● **Brief**:
In your copy of the data below, reproduce every entry exactly and omit the pictures.

● **Provided entries**:

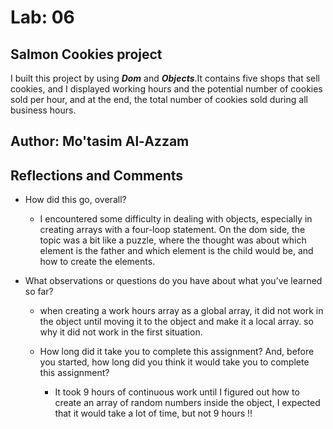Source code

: # Lab: 06

## Salmon Cookies project
I built this project by using ***Dom*** and ***Objects***.It contains five shops that sell cookies,
and I displayed working hours and the potential number of cookies sold per hour, and at the end, the total number of cookies sold during all business hours.

## Author: Mo'tasim Al-Azzam

## Reflections and Comments

* How did this go, overall?

  - I encountered some difficulty in dealing with objects, especially in creating arrays with a four-loop statement. On the dom side, the topic was a bit like a puzzle, where the thought was about which element is the father and which element is the child would be, and how to create the elements.

 * What observations or questions do you have about what you’ve learned so far?

   - when creating a work hours array as a global array, it did not work in the object until moving it to the object and make it a local array. so why it did not work in the first situation.

   * How long did it take you to complete this assignment? And, before you started, how long did you think it would take you to complete this assignment?

     - It took 9 hours of continuous work until I figured out how to create an array of random numbers inside the object, I expected that it would take a lot of time, but not 9 hours !! 
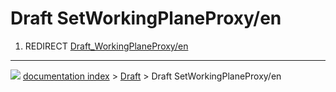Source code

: # Draft SetWorkingPlaneProxy/en
1.  REDIRECT [Draft_WorkingPlaneProxy/en](Draft_WorkingPlaneProxy/en.md)



---
![](images/Right_arrow.png) [documentation index](../README.md) > [Draft](Draft_Workbench.md) > Draft SetWorkingPlaneProxy/en
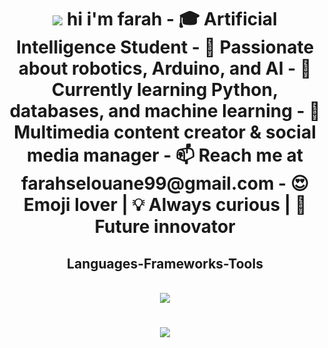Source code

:<img align="right"  />

<h1 align="center">
    <img src="https://readme-typing-svg.herokuapp.com/?font=Righteous&size=35&center=true&vCenter=true&width=500&height=70&duration=4000&lines=Hi+There!+👋;+I'm+farah+selouane;" />
hi i'm farah
- 🎓 Artificial Intelligence Student
- 🤖 Passionate about robotics, Arduino, and AI
- 🌱 Currently learning Python, databases, and machine learning
- 🎨 Multimedia content creator & social media manager
- 📫 Reach me at farahselouane99@gmail.com
- 😍 Emoji lover | 💡 Always curious | 🚀 Future innovator
  <h2 align="center"> Languages-Frameworks-Tools </h2>
<br/>
<div align="center">
    <img src="https://skillicons.dev/icons?i=vscode,github,python,c,mysql," />

   <img align="right" />

<h1 align="center">
    <img src="https://readme-typing-svg.herokuapp.com/?font=Righteous&size=35&center=true&vCenter=true&width=500&height=70&duration=4000&lines=thank+you!+👋;" />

● **Task result**:
Source code

: # Lab: 06

## Salmon Cookies project
I built this project by using ***Dom*** and ***Objects***.It contains five shops that sell cookies,
and I displayed working hours and the potential number of cookies sold per hour, and at the end, the total number of cookies sold during all business hours.

## Author: Mo'tasim Al-Azzam

## Reflections and Comments

* How did this go, overall?

  - I encountered some difficulty in dealing with objects, especially in creating arrays with a four-loop statement. On the dom side, the topic was a bit like a puzzle, where the thought was about which element is the father and which element is the child would be, and how to create the elements.

 * What observations or questions do you have about what you’ve learned so far?

   - when creating a work hours array as a global array, it did not work in the object until moving it to the object and make it a local array. so why it did not work in the first situation.

   * How long did it take you to complete this assignment? And, before you started, how long did you think it would take you to complete this assignment?

     - It took 9 hours of continuous work until I figured out how to create an array of random numbers inside the object, I expected that it would take a lot of time, but not 9 hours !! 
Source code

: # Draft SetWorkingPlaneProxy/en
1.  REDIRECT [Draft_WorkingPlaneProxy/en](Draft_WorkingPlaneProxy/en.md)



---
![](images/Right_arrow.png) [documentation index](../README.md) > [Draft](Draft_Workbench.md) > Draft SetWorkingPlaneProxy/en
Source code

:<img align="right"  />

<h1 align="center">
    <img src="https://readme-typing-svg.herokuapp.com/?font=Righteous&size=35&center=true&vCenter=true&width=500&height=70&duration=4000&lines=Hi+There!+👋;+I'm+farah+selouane;" />
hi i'm farah
- 🎓 Artificial Intelligence Student
- 🤖 Passionate about robotics, Arduino, and AI
- 🌱 Currently learning Python, databases, and machine learning
- 🎨 Multimedia content creator & social media manager
- 📫 Reach me at farahselouane99@gmail.com
- 😍 Emoji lover | 💡 Always curious | 🚀 Future innovator
  <h2 align="center"> Languages-Frameworks-Tools </h2>
<br/>
<div align="center">
    <img src="https://skillicons.dev/icons?i=vscode,github,python,c,mysql," />

   <img align="right" />

<h1 align="center">
    <img src="https://readme-typing-svg.herokuapp.com/?font=Righteous&size=35&center=true&vCenter=true&width=500&height=70&duration=4000&lines=thank+you!+👋;" />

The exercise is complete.